If you’re about to work with an illustrator, here’s what you need to know.
First, let’s talk about budgets
It’s the thing no one wants to talk about. There just isn’t a one size fits all answer here. Prices vary, as do pricing models. Some illustrators might charge you by the hour, some will charge per project; the latter of which generally comes with two rounds of revisions, so making adjustments won’t come at an extra. Handy.
There are so many variables that can and will affect the pricing, but a single simple illustration will cost you an illustrator's day rate. This is a starting point only and many things can increase it; whether it be the complexity of the work, the experience of the illustrator, the usage of the work or even how big the company commissioning the work is.
Being big on Insta doesn’t always mean a mark-up on their rates but £100 is not enough, even if someone does say yes to it.
Next up, the brief
Know what you want. Be sure of the concept and clear on what you are trying to achieve. Also, where will it sit? Will it be print or digital? What will it be printed on? A magazine page, or a t-shirt or a beer can? Where will it be seen? How long will it be seen for? What are the dimensions? All of this will have an impact on the deliverables (and the price).

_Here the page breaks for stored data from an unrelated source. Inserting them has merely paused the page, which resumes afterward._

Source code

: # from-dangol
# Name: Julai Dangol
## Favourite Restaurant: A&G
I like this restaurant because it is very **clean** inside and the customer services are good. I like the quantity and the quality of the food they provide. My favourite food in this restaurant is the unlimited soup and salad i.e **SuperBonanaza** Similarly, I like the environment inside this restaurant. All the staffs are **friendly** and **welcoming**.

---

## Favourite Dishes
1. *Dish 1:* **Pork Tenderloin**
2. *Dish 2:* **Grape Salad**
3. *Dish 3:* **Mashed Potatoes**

Don’t be afraid to be obvious with any of this.
Are there any brand guidelines to keep in mind? Do you have to use specific colours or refrain from certain ones? Are there any logos or icons that need to be included within the artwork? Are there any themes that absolutely do not belong in an illustration representing your brand? Spell it out.

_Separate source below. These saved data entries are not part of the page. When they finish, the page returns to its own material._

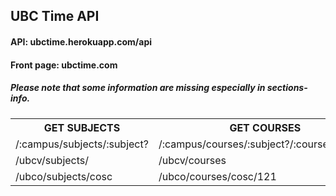 
<h2>UBC Time API</h2>
<h4>API: ubctime.herokuapp.com/api <h4>
<h4>Front page: ubctime.com <h4>
<h5>Please note that some information are missing especially in sections-info.<h5>

<table>
    <tr>
        <th>GET SUBJECTS</th>
        <th>GET COURSES</th>
        <th>GET SECTIONS INFO</th>
        <th>GET HISTORIC GRADES (thanks to UBCGrades.com)</th>
    </tr>
    <tr>
        <td>/:campus/subjects/:subject?</td>
        <td>/:campus/courses/:subject?/:courseNumber?</td>
        <td>/:campus/courses/:subject?/:courseNumber?/:section?</td>
        <td>/:campus/grades/:session/:subject/:courseNumber?/:section?</td>
    </tr>
    <tr>
        <td>/ubcv/subjects/</td>
        <td>/ubcv/courses</td>
        <td>/ubcv/sections-info/</td>
        <td>/ubcv/grades/2020W/cpsc/</td>
    </tr>
    <tr>
        <td>/ubco/subjects/cosc</td>
        <td>/ubco/courses/cosc/121</td>
        <td>/ubco/sections-info/cosc/121/101</td>
        <td>/ubco/grades/2019S/cosc/121/101</td>
    </tr>
  </table>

Provide visual references if you already have an idea in your head. It’ll be a waste of time to let an illustrator run wild, only to deliver something that doesn’t align with your vision of it. Visual references save time! But, if you trust the artist and want to let them do their thing, be clear on the concept, send them brand guidelines et voila.

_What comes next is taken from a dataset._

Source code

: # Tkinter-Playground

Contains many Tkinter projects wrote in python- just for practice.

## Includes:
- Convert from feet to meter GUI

This applies to feedback, too. Be clear about the changes you want.
Now, about the timeline
When do you need this finished by? Set the deadline a day or two before this to account for whatever may happen, but allow the artist time to work on it. A good rule of thumb is to have at least three days to allow for feedback and revisions, but speak to the illustrator and work out a timeline that suits you both.
Good work won’t be boshed out in an afternoon.
Let’s skip back to the very beginning now and find an illustrator
Honestly, the AOI provides a really great database of UK illustrators. You’ll likely be able to find your match there and be done with it.
But, if you want to dig deeper, Instagram can be a handy resource. You might find someone from your explore feed who ticks all the right boxes, or you can delve into hashtag challenges to find a 20-year-old who lives across the world, has 800 followers and whose work hits all the right spots. The similar accounts button is also a godsend!
Do you have any favourite magazines? I owe it to It’s Nice That for introducing me to many cool creatives but I come across talented people sometimes even when reading the morning news. What about the walls of your favourite shops, bars and cafes? Art is everywhere and Google’s reverse image search is your friend.
This may sound obvious but be sure to pick someone whose style aligns with what you have in mind. You might be inclined to work with a friend who happens to be an illustrator but it’ll be a drag for everyone if they have to reinvent their whole aesthetic just to fulfil your brief.
One last piece of advice? Trust their creative direction. You’ve chosen this illustrator for a reason.